As I recall, you can basically just use Pythagoras to do this, which makes it super easy.

Pythagoras is the rule that allows you to find the length of the third side of a right-angled triangle, if you know the length of the first two sides.

The fomula is **a^2 + b^2 = c^2**

**c** is the hypotenuse - the longest side of the triangle, and the side opposite the 90 degree right-angle.

**a** and **b** are the other sides.

So if we want to find **c**, we're going to need to do a little algebra.

We have:

**c^2 =**

We need:

**c = **

In order to transform c^2 into c, we take the square root. But if we do it to one side of the equation, we must do it to the other too:

a^2 + b^2

becomes:

math.sqrt(a^2 + b^2)

So, rewritten, we have:

**c = math.sqrt(a^2 + b^2)**

So how do we use this to calculate the distance between 3D coordinates?

We start by getting our coords:

P0 = (1,2,3)

P1 = (7,9,5)

Now we work out the *difference* between the two coordinates in a component-wise fashion, producing three lengths:

dx = P1.x - P0.x

dy = P1.y - P0.y

dz = P1.z - P0.z

Now we have 3 lengths.

Lets take the first two, dx and dy, and these will be the two sides of our triangle:

c = math.sqrt(dx^2 + dy^2)

Now **c** represents a new side of a new triangle, the other side of it is **dz**.

So...

**distance = math.sqrt(c^2 + dz^2)**

Distance is now equal to the distance between the coordinates.

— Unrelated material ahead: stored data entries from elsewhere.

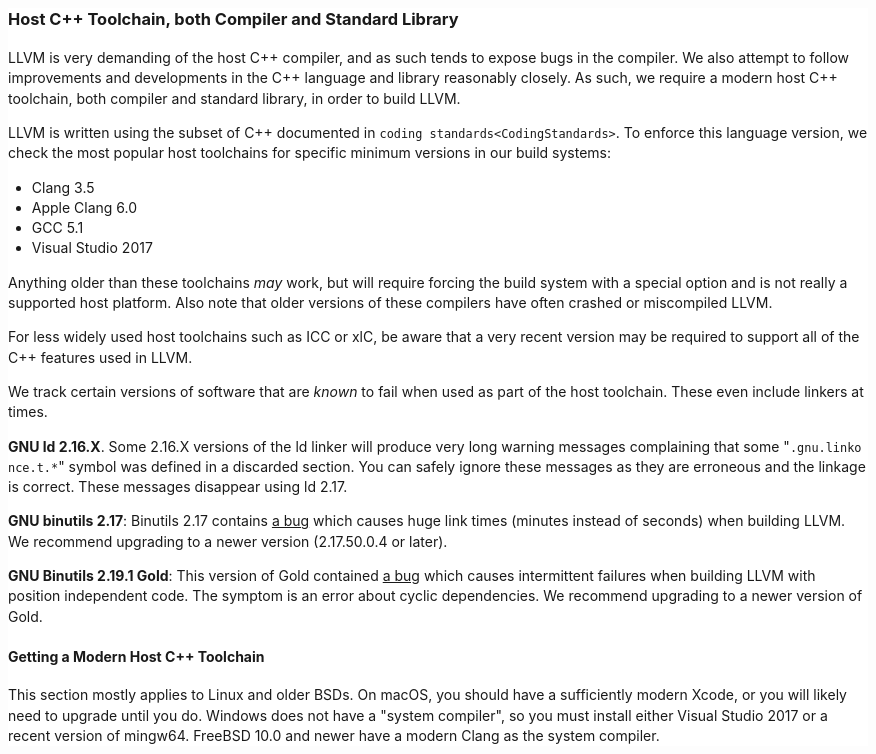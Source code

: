 ### Host C++ Toolchain, both Compiler and Standard Library

LLVM is very demanding of the host C++ compiler, and as such tends to
expose bugs in the compiler. We also attempt to follow improvements and
developments in the C++ language and library reasonably closely. As
such, we require a modern host C++ toolchain, both compiler and standard
library, in order to build LLVM.

LLVM is written using the subset of C++ documented in `coding
standards<CodingStandards>`. To enforce
this language version, we check the most popular host toolchains for
specific minimum versions in our build systems:

-   Clang 3.5
-   Apple Clang 6.0
-   GCC 5.1
-   Visual Studio 2017

Anything older than these toolchains *may* work, but will require
forcing the build system with a special option and is not really a
supported host platform. Also note that older versions of these
compilers have often crashed or miscompiled LLVM.

For less widely used host toolchains such as ICC or xlC, be aware that a
very recent version may be required to support all of the C++ features
used in LLVM.

We track certain versions of software that are *known* to fail when used
as part of the host toolchain. These even include linkers at times.

**GNU ld 2.16.X**. Some 2.16.X versions of the ld linker will produce
very long warning messages complaining that some \"`.gnu.linkonce.t.*`\"
symbol was defined in a discarded section. You can safely ignore these
messages as they are erroneous and the linkage is correct. These
messages disappear using ld 2.17.

**GNU binutils 2.17**: Binutils 2.17 contains [a
bug](http://sourceware.org/bugzilla/show_bug.cgi?id=3111) which causes
huge link times (minutes instead of seconds) when building LLVM. We
recommend upgrading to a newer version (2.17.50.0.4 or later).

**GNU Binutils 2.19.1 Gold**: This version of Gold contained [a
bug](http://sourceware.org/bugzilla/show_bug.cgi?id=9836) which causes
intermittent failures when building LLVM with position independent code.
The symptom is an error about cyclic dependencies. We recommend
upgrading to a newer version of Gold.

#### Getting a Modern Host C++ Toolchain

This section mostly applies to Linux and older BSDs. On macOS, you
should have a sufficiently modern Xcode, or you will likely need to
upgrade until you do. Windows does not have a \"system compiler\", so
you must install either Visual Studio 2017 or a recent version of
mingw64. FreeBSD 10.0 and newer have a modern Clang as the system
compiler.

So to write that up in full code form:

`function DistanceBetweenCoords(x0, y0, z0, x1, y1, z1)`

dx = x1 - x0

dy = y1 - y0

dz = z1 - z0

c = math.sqrt(dx^2 + dy^2)

distance = math.sqrt(c^2 + dz^2)

return distance

end

Immediately we can see that it's possible to optimise this by removing the first square root, and keeping c in squared form for the subsequent calculation:

`function DistanceBetweenCoords(x0, y0, z0, x1, y1, z1)`

dx = x1 - x0

dy = y1 - y0

dz = z1 - z0

c = dx^2 + dy^2

distance = math.sqrt(c + dz^2)

return distance

end

For hilarity, we can compress the calculation to a single line:

`function DistanceBetweenCoords(x0, y0, z0, x1, y1, z1)`

distance = math.sqrt(((x1- x0)^2 + (y1-y0)^2) + (z1 - z0)^2)

return distance

end

Questions for anyone who bothered to read this:

1) Does this thing work the way I think it does..?

2) Any way to improve the efficiency?